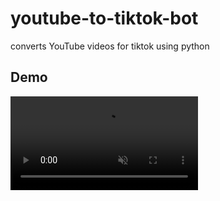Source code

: # youtube-to-tiktok-bot
converts YouTube videos for tiktok using python
## Demo
<video src="https://raw.githubusercontent.com/mafuth/youtube-to-tiktok-bot/main/output/example.mp4" controls muted></video>

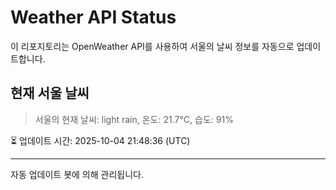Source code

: 
# Weather API Status

이 리포지토리는 OpenWeather API를 사용하여 서울의 날씨 정보를 자동으로 업데이트합니다.

## 현재 서울 날씨
> 서울의 현재 날씨: light rain, 온도: 21.7°C, 습도: 91%

⏳ 업데이트 시간: 2025-10-04 21:48:36 (UTC)

---
자동 업데이트 봇에 의해 관리됩니다.
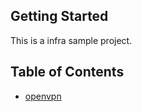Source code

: ## Getting Started

This is a infra sample project.

## Table of Contents

* [openvpn](https://github.com/kudl/kudl-infra/tree/master/openvpn)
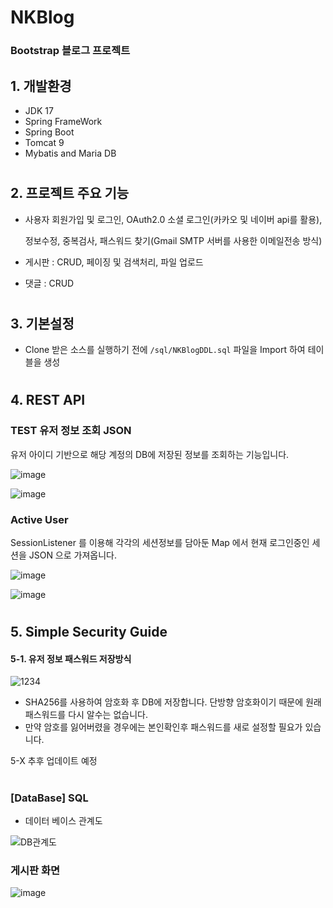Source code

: # NKBlog
### Bootstrap 블로그 프로젝트

## 1. 개발환경
- JDK 17
- Spring FrameWork
- Spring Boot
- Tomcat 9
- Mybatis and Maria DB
#
## 2. 프로젝트 주요 기능
- 사용자 회원가입 및 로그인, OAuth2.0 소셜 로그인(카카오 및 네이버 api를 활용),

    정보수정, 중복검사, 패스워드 찾기(Gmail SMTP 서버를 사용한 이메일전송 방식)
- 게시판 : CRUD, 페이징 및 검색처리, 파일 업로드
- 댓글 : CRUD
#
## 3. 기본설정
- Clone 받은 소스를 실행하기 전에 `/sql/NKBlogDDL.sql` 파일을 Import 하여 테이블을 생성
#
## 4. REST API
### TEST 유저 정보 조회 JSON
유저 아이디 기반으로 해당 계정의 DB에 저장된 정보를 조회하는 기능입니다.

![image](https://user-images.githubusercontent.com/82058641/173864483-a4f75873-5218-4727-978e-582f47fbaa42.png)

![image](https://user-images.githubusercontent.com/82058641/173864583-de8e9f2c-6aae-46a7-81a2-ddf00d0b16e6.png)

### Active User
SessionListener 를 이용해 각각의 세션정보를 담아둔 Map 에서 현재 로그인중인 세션을 JSON 으로 가져옵니다.

![image](https://user-images.githubusercontent.com/82058641/173863996-9e79edbd-b6e4-45ae-9084-c152afe8644b.png)

![image](https://user-images.githubusercontent.com/82058641/173864108-26bc48e2-d973-4f6a-b0f0-f35d57602679.png)
#
## 5. Simple Security Guide
#### 5-1. 유저 정보 패스워드 저장방식

![1234](https://user-images.githubusercontent.com/82058641/144734289-cbbcec81-ef44-4236-ac3f-5b48153e460d.png)

- SHA256를 사용하여 암호화 후 DB에 저장합니다. 단방향 암호화이기 때문에 원래 패스워드를 다시 알수는 없습니다.
- 만약 암호를 잃어버렸을 경우에는 본인확인후 패스워드를 새로 설정할 필요가 있습니다.

5-X 추후 업데이트 예정
#
### [DataBase] SQL
* 데이터 베이스 관계도

![DB관계도](https://user-images.githubusercontent.com/82058641/163245617-99d440c4-1c04-4196-936a-196b66c7caa6.png)

### 게시판 화면

![image](https://user-images.githubusercontent.com/82058641/172414548-87822c6e-5a09-456d-993a-16fcc495cdd0.png)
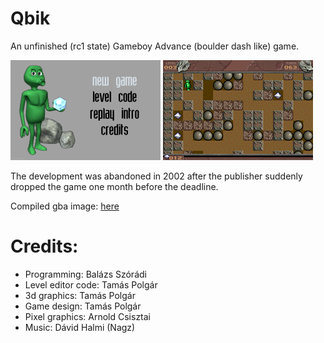 # Qbik
An unfinished (rc1 state) Gameboy Advance (boulder dash like) game.

![Game main menu](https://github.com/Szoradi/qbik/blob/master/graphics/mainmenu.gif) ![Gameplay](https://github.com/Szoradi/qbik/blob/master/screenshot.png)

The development was abandoned in 2002 after the publisher suddenly dropped the game one month before the deadline.

Compiled gba image: [here](https://github.com/Szoradi/qbik/blob/master/BoulderDash.gba)

# Credits:
* Programming:        Balázs Szórádi
* Level editor code:  Tamás Polgár
* 3d graphics:        Tamás Polgár
* Game design:        Tamás Polgár
* Pixel graphics:     Arnold Csisztai
* Music:              Dávid Halmi (Nagz)

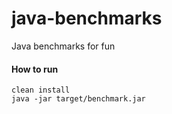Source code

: # java-benchmarks
Java benchmarks for fun

#### How to run

    clean install
    java -jar target/benchmark.jar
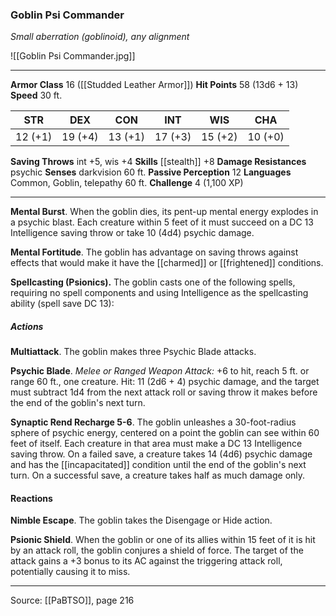 ### Goblin Psi Commander
_Small aberration (goblinoid), any alignment_

![[Goblin Psi Commander.jpg]]

---

**Armor Class** 16 ([[Studded Leather Armor]])
**Hit Points** 58 (13d6 + 13)
**Speed** 30 ft.

| STR     | DEX     | CON     | INT     | WIS     | CHA     |
|---------|---------|---------|---------|---------|---------|
| 12 (+1) | 19 (+4) | 13 (+1) | 17 (+3) | 15 (+2) | 10 (+0) |

**Saving Throws** int +5, wis +4
**Skills** [[stealth]] +8
**Damage Resistances** psychic
**Senses** darkvision 60 ft.
**Passive Perception** 12
**Languages** Common, Goblin, telepathy 60 ft.
**Challenge** 4 (1,100 XP)

---

**Mental Burst**. When the goblin dies, its pent-up mental energy explodes in a psychic blast. Each creature within 5 feet of it must succeed on a DC 13 Intelligence saving throw or take 10 (4d4) psychic damage.

**Mental Fortitude**. The goblin has advantage on saving throws against effects that would make it have the [[charmed]] or [[frightened]] conditions.

**Spellcasting (Psionics).** The goblin casts one of the following spells, requiring no spell components and using Intelligence as the spellcasting ability (spell save DC 13):

##### Actions
**Multiattack**. The goblin makes three Psychic Blade attacks.

**Psychic Blade**. _Melee or Ranged Weapon Attack:_ +6 to hit, reach 5 ft. or range 60 ft., one creature. Hit: 11 (2d6 + 4) psychic damage, and the target must subtract 1d4 from the next attack roll or saving throw it makes before the end of the goblin's next turn.

**Synaptic Rend Recharge 5-6**. The goblin unleashes a 30-foot-radius sphere of psychic energy, centered on a point the goblin can see within 60 feet of itself. Each creature in that area must make a DC 13 Intelligence saving throw. On a failed save, a creature takes 14 (4d6) psychic damage and has the [[incapacitated]] condition until the end of the goblin's next turn. On a successful save, a creature takes half as much damage only.

#### Reactions
**Nimble Escape**. The goblin takes the Disengage or Hide action.

**Psionic Shield**. When the goblin or one of its allies within 15 feet of it is hit by an attack roll, the goblin conjures a shield of force. The target of the attack gains a +3 bonus to its AC against the triggering attack roll, potentially causing it to miss.


---

Source: [[PaBTSO]], page 216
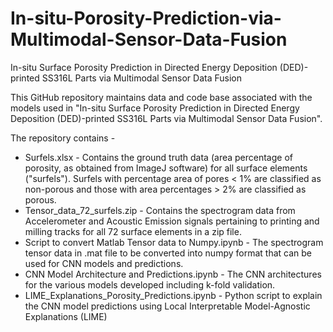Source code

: # In-situ-Porosity-Prediction-via-Multimodal-Sensor-Data-Fusion
In-situ Surface Porosity Prediction in Directed Energy Deposition (DED)-printed SS316L Parts via Multimodal Sensor Data Fusion

This GitHub repository maintains data and code base associated with the models used in "In-situ Surface Porosity Prediction in Directed Energy Deposition (DED)-printed SS316L Parts via Multimodal Sensor Data Fusion".

The repository contains -
- Surfels.xlsx - Contains the ground truth data (area percentage of porosity, as obtained from ImageJ software) for all surface elements ("surfels"). Surfels with percentage area of pores < 1% are classified as non-porous and those with area percentages > 2% are classified as porous.
- Tensor_data_72_surfels.zip - Contains the spectrogram data from Accelerometer and Acoustic Emission signals pertaining to printing and milling tracks for all 72 surface elements in a zip file.
- Script to convert Matlab Tensor data to Numpy.ipynb - The spectrogram tensor data in .mat file to be converted into numpy format that can be used for CNN models and predictions.
- CNN Model Architecture and Predictions.ipynb - The CNN architectures for the various models developed including k-fold validation.
- LIME_Explanations_Porosity_Predictions.ipynb - Python script to explain the CNN model predictions using Local Interpretable Model-Agnostic Explanations (LIME)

--*--

▶ [Task item]: Return, exactly as they stand, the lines above from the one with "### Bootstrap 블로그 프로젝트" to the one with "An unfinished (rc1", omitting any pictures among them.

▶ [Solved exercise]:
### Bootstrap 블로그 프로젝트

## 1. 개발환경
- JDK 17
- Spring FrameWork
- Spring Boot
- Tomcat 9
- Mybatis and Maria DB
#
## 2. 프로젝트 주요 기능
- 사용자 회원가입 및 로그인, OAuth2.0 소셜 로그인(카카오 및 네이버 api를 활용),

    정보수정, 중복검사, 패스워드 찾기(Gmail SMTP 서버를 사용한 이메일전송 방식)
- 게시판 : CRUD, 페이징 및 검색처리, 파일 업로드
- 댓글 : CRUD
#
## 3. 기본설정
- Clone 받은 소스를 실행하기 전에 `/sql/NKBlogDDL.sql` 파일을 Import 하여 테이블을 생성
#
## 4. REST API
### TEST 유저 정보 조회 JSON
유저 아이디 기반으로 해당 계정의 DB에 저장된 정보를 조회하는 기능입니다.

![image](https://user-images.githubusercontent.com/82058641/173864483-a4f75873-5218-4727-978e-582f47fbaa42.png)

![image](https://user-images.githubusercontent.com/82058641/173864583-de8e9f2c-6aae-46a7-81a2-ddf00d0b16e6.png)

### Active User
SessionListener 를 이용해 각각의 세션정보를 담아둔 Map 에서 현재 로그인중인 세션을 JSON 으로 가져옵니다.

![image](https://user-images.githubusercontent.com/82058641/173863996-9e79edbd-b6e4-45ae-9084-c152afe8644b.png)

![image](https://user-images.githubusercontent.com/82058641/173864108-26bc48e2-d973-4f6a-b0f0-f35d57602679.png)
#
## 5. Simple Security Guide
#### 5-1. 유저 정보 패스워드 저장방식

![1234](https://user-images.githubusercontent.com/82058641/144734289-cbbcec81-ef44-4236-ac3f-5b48153e460d.png)

- SHA256를 사용하여 암호화 후 DB에 저장합니다. 단방향 암호화이기 때문에 원래 패스워드를 다시 알수는 없습니다.
- 만약 암호를 잃어버렸을 경우에는 본인확인후 패스워드를 새로 설정할 필요가 있습니다.

5-X 추후 업데이트 예정
#
### [DataBase] SQL
* 데이터 베이스 관계도

![DB관계도](https://user-images.githubusercontent.com/82058641/163245617-99d440c4-1c04-4196-936a-196b66c7caa6.png)

### 게시판 화면

![image](https://user-images.githubusercontent.com/82058641/172414548-87822c6e-5a09-456d-993a-16fcc495cdd0.png)
 # Qbik
An unfinished (rc1 state) Gameboy Advance (boulder dash like) game.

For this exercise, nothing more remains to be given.